Choice number one is that I will follow you this next week. I mean I’ll go off to work with you. I’ll go off to school with you. Whatever you’re going to be doing, I will follow you. While I’m following you, I will give you these little verbal reminders maybe of what you should be doing. I’ll even sort of demonstrate it for you at times. I’ll keep dropping these little hints, you know. Bruce, you really just shouldn’t be pounding on the horn of your car, saluting people, you know. That’s not a good thing to do. He says that’s one of the choices you can have. I’ll just come with you and I’ll remind you of how you could be like me.”
That’s choice number one. Choice number two is this… Let’s say He says, “Here’s the other thing you can do, and that would be that you could just have the Holy Spirit indwell you. Those are your two picks.” So, think about it for a moment. Which one would you choose? Which one would you tend to pick? Well Jesus has already told us which one is better in John 16:7 because He says to the disciples when He was with them. He said, “I tell you the truth. It is to your advantage that I go away.” But Jesus, we like You hanging around. You can show us the ropes [show us the way]. He says, “No, it’s to your advantage that I go away for if I do not go away then the Holy Spirit can’t come. But if I do go away, I will send the Holy Spirit, the Helper, to you. It’s to your advantage,” He says.
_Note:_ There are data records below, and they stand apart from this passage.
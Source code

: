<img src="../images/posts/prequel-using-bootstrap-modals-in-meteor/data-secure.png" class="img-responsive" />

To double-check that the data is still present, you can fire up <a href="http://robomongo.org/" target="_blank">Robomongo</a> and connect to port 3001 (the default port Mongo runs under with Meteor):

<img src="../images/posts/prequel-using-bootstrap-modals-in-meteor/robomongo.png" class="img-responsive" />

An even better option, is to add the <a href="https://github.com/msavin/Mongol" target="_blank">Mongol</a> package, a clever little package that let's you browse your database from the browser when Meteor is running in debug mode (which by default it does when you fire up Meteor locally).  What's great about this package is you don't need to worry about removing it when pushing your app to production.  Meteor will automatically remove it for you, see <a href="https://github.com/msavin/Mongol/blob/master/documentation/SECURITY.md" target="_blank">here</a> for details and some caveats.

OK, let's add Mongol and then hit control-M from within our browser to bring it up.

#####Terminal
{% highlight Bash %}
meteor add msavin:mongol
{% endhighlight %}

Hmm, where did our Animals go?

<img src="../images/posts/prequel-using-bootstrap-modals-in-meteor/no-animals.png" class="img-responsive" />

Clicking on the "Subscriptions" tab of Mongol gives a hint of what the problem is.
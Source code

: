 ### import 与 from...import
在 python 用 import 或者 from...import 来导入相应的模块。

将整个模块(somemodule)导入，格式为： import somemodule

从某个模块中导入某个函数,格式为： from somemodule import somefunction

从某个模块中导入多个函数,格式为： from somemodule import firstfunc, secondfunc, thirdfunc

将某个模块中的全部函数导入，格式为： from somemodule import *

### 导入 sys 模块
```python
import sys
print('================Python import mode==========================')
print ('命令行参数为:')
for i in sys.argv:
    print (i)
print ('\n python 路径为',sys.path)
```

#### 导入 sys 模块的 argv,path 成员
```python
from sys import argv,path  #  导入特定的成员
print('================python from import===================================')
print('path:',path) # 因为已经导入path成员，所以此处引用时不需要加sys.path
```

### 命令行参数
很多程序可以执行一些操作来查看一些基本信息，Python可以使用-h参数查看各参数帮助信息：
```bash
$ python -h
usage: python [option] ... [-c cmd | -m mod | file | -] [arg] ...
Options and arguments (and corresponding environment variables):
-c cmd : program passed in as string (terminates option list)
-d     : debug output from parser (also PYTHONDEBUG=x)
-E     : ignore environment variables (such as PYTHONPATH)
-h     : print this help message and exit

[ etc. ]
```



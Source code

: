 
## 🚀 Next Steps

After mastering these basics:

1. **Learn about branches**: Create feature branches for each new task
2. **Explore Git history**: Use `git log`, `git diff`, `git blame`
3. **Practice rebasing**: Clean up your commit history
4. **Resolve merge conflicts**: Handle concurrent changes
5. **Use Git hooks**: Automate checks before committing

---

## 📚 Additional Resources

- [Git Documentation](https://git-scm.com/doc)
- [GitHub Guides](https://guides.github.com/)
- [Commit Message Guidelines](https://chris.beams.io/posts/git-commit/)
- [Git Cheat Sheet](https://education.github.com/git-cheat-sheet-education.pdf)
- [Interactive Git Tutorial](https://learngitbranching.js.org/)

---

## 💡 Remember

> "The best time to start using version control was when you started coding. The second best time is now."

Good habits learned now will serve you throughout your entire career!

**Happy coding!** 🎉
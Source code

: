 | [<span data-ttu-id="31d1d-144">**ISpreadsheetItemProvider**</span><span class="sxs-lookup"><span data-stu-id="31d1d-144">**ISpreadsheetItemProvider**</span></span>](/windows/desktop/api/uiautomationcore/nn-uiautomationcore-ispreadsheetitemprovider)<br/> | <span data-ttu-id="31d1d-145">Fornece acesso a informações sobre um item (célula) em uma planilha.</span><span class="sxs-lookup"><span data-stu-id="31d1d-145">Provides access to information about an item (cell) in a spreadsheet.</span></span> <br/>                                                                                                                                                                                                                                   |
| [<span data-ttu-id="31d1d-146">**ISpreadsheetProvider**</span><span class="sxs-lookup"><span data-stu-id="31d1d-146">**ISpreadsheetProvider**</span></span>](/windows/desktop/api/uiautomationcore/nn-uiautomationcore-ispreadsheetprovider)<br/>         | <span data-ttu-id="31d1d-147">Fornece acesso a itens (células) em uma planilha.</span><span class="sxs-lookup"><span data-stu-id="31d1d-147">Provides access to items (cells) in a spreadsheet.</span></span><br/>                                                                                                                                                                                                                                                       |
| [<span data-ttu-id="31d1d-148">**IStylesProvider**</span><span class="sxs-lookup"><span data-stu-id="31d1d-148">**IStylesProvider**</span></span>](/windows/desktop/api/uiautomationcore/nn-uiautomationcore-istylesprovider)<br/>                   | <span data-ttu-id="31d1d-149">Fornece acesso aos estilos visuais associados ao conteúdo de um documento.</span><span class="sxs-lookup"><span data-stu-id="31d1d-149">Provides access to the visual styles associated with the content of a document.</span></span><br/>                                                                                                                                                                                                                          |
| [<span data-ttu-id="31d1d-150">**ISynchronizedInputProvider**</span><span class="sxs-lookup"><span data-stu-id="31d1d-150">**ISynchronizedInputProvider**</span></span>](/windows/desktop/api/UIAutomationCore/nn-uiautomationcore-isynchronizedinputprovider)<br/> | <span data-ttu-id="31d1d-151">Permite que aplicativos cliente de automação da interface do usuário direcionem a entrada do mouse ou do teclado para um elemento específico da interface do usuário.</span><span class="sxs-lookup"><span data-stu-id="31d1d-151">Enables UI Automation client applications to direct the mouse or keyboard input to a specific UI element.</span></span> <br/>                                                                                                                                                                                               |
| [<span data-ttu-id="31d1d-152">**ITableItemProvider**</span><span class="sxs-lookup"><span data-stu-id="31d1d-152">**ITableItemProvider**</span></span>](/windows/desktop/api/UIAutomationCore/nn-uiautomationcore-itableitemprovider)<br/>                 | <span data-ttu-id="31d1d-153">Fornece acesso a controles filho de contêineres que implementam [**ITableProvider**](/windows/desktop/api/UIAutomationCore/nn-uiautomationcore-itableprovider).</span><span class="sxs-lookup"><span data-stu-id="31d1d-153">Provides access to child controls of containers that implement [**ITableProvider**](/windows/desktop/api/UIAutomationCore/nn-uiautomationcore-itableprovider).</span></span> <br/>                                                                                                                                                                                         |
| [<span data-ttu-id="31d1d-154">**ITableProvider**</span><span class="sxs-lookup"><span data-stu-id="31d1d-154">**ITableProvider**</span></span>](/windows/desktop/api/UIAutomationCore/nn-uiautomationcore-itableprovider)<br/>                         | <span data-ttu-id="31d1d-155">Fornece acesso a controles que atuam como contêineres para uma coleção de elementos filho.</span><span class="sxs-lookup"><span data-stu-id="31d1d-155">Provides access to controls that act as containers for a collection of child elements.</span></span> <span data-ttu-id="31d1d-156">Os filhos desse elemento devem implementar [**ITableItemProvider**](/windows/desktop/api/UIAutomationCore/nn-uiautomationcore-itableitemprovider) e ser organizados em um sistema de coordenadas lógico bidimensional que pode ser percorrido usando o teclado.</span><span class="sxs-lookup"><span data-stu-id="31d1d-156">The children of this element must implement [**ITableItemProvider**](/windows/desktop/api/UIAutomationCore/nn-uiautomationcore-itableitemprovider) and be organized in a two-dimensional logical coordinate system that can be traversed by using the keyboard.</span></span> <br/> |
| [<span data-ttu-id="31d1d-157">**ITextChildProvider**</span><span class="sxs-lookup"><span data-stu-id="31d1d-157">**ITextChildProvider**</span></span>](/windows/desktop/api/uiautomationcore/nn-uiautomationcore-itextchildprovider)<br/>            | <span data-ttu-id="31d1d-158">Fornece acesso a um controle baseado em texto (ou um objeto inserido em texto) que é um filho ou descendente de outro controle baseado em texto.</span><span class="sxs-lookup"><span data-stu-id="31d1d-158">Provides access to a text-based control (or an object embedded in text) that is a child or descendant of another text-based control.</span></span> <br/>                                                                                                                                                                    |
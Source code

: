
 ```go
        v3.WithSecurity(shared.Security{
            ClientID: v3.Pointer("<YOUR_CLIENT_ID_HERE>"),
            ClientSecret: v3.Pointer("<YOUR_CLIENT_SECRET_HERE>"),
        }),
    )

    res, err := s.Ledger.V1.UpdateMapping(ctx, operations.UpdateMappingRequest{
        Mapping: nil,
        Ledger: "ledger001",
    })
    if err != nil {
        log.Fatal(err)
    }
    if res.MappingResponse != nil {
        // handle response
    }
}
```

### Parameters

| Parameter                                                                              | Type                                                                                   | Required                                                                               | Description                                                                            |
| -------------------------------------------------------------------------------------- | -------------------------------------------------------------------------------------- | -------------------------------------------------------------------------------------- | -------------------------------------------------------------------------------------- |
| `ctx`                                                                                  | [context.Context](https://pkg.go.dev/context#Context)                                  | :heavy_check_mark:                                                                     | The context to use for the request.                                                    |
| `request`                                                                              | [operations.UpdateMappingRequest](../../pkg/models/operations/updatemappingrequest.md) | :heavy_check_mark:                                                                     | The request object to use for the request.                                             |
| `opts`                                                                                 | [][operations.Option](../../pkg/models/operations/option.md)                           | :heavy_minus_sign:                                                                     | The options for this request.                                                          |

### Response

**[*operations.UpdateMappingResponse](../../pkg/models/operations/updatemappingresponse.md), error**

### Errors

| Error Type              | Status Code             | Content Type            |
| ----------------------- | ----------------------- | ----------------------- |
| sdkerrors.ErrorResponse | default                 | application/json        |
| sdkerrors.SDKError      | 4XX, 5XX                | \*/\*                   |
It’s just like the Be Like Mike thing. You want Mike just to follow you around, or do you want Mike to assimilate himself into you? It’s the same thing. This is a key, key tool in our spiritual workout. It’s to our advantage to have God having assimilated Himself indwelling inside of us. That’s our spiritual workout…standard operating procedure. How are you doing?
Let’s pray together: Father, we just really want to thank You for Your Word, again. We want to confess, just admit it that we were designed to be dependent on You. I would pray Father that You would deliver us from passivity where we just sit back and it’s like we’re waiting for You to do something that we realize we have choices to make and we need to live the life. But also, Father, I would pray You would deliver us from self-dependence when we’re just relying on our own power to gut it out.
What an exciting thing to think about that the very power that enlivened the person of Christ to live the life and the example He did is the very power that is available to us! We would pray that You would, that Jesus Christ would live an incarnational life through us because of the presence and the power of the Holy Spirit. Father, we would pray that we would develop our wattage so that we would shine even more brightly for the person of Christ. Thank You for teaching us what You’ve taught us today. May we put it into practice in our spiritual workout. We pray these things in Jesus name, Amen.